Uma queda irónica

O Manuel Oliveira gosta muito de andar de bicicleta. Vive no Porto, dá aulas na Universidade de Aveiro e quase diariamente utiliza a bicicleta e o comboio como meios de transporte.

Vê a bicicleta como um investimento caro, mas que poupa mesmo dinheiro. Tem três. Uma para o desporto dos fins-de-semana, uma eléctrica e uma dobrável. Esta última decidiu comprar após sentir alguns problemas no comboio.

“No urbano já há muitas bicicletas e não me sentia bem em ter a minha na carruagem. Já apanhei revisores chatos e situações constrangedoras. A dobrável é considerada volume e já não sou incomodado nem incomodo ninguém”.

Quando chove acanha-se e utiliza o carro. A visibilidade diminui com a chuva e isso fá-lo ter mais cuidado. Até tem um fato especial, mas como não dá jeito não o usa.
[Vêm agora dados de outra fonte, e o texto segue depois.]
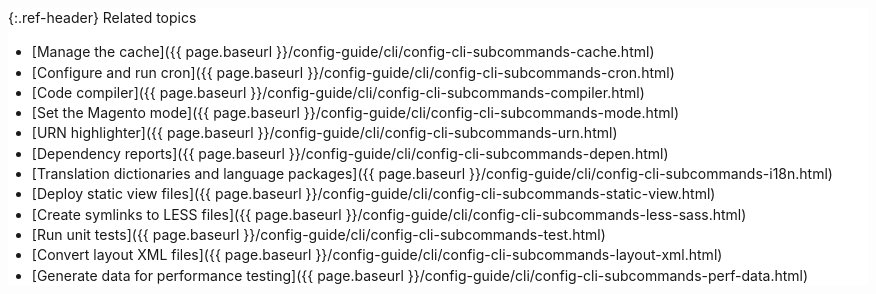 {:.ref-header}
Related topics

-  [Manage the cache]({{ page.baseurl }}/config-guide/cli/config-cli-subcommands-cache.html)
-  [Configure and run cron]({{ page.baseurl }}/config-guide/cli/config-cli-subcommands-cron.html)
-  [Code compiler]({{ page.baseurl }}/config-guide/cli/config-cli-subcommands-compiler.html)
-  [Set the Magento mode]({{ page.baseurl }}/config-guide/cli/config-cli-subcommands-mode.html)
-  [URN highlighter]({{ page.baseurl }}/config-guide/cli/config-cli-subcommands-urn.html)
-  [Dependency reports]({{ page.baseurl }}/config-guide/cli/config-cli-subcommands-depen.html)
-  [Translation dictionaries and language packages]({{ page.baseurl }}/config-guide/cli/config-cli-subcommands-i18n.html)
-  [Deploy static view files]({{ page.baseurl }}/config-guide/cli/config-cli-subcommands-static-view.html)
-  [Create symlinks to LESS files]({{ page.baseurl }}/config-guide/cli/config-cli-subcommands-less-sass.html)
-  [Run unit tests]({{ page.baseurl }}/config-guide/cli/config-cli-subcommands-test.html)
-  [Convert layout XML files]({{ page.baseurl }}/config-guide/cli/config-cli-subcommands-layout-xml.html)
-  [Generate data for performance testing]({{ page.baseurl }}/config-guide/cli/config-cli-subcommands-perf-data.html)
“Já dei um grande tralho num dia de chuva, fui para o hospital e tudo. Derrapei nos trilhos do eléctrico, no Porto, quando me desviava de uma senhora. Felizmente nada de grave aconteceu”.

Acha que a partir daí ficou mais sábio e não cai facilmente. Em Aveiro sente-se seguro e os carros respeitam-no. Ironicamente, no dia a seguir à nossa conversa, o Manuel ligou a contar que tinha caído de bicicleta em Aveiro e que aleijou um joelho.

“Retiro o que disse! Já não me sinto assim tão seguro”.

Nunca andou de BUGA. Acha que tem azar porque nunca encontrou nenhuma operacional.

Quando viaja para fora do país, utiliza o sistema de bicicletas existente em cada cidade que visita e acha que o de Aveiro deve ser melhorado.

“Não sei se o gratuito é o melhor modelo de negócio”.